● Data extracted from a collection:
- - - -

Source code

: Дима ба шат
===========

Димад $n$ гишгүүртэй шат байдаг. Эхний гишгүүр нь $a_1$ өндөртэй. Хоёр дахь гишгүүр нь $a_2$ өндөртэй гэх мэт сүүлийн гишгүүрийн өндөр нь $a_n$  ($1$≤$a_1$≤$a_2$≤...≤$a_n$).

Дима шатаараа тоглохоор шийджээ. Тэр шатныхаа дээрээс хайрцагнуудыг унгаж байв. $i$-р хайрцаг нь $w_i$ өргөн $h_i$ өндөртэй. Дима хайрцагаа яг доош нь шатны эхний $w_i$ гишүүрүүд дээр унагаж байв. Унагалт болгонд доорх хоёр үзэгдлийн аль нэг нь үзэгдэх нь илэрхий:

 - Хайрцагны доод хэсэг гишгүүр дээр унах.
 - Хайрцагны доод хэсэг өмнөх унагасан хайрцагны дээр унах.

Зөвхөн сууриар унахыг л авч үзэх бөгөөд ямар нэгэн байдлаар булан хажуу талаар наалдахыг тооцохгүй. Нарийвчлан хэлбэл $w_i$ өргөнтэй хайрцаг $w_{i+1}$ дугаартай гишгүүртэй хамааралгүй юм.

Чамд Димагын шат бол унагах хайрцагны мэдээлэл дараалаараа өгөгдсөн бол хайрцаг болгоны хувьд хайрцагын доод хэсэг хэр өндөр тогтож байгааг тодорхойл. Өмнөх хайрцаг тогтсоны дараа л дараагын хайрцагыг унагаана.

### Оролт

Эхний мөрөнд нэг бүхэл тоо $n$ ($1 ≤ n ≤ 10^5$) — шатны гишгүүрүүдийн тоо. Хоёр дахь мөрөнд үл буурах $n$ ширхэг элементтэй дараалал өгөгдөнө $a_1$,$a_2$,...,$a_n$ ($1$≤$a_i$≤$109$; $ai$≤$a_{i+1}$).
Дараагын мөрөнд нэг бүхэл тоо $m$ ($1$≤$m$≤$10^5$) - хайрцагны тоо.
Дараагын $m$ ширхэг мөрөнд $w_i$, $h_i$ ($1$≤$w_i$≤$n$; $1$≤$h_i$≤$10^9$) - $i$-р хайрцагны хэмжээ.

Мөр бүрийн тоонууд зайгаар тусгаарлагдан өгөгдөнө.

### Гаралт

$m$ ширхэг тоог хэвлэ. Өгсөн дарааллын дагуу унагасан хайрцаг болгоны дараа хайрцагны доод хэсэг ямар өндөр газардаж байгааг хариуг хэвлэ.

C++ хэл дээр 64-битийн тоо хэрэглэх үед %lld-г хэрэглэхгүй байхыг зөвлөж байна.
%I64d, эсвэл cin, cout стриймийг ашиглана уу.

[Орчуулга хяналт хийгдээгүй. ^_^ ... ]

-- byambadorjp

- - - -

● EXERCISE PROMPT: Across the records, how many lines carry the word "өндөртэй"? The answer should be a number alone.

● EXERCISE RESULT: 2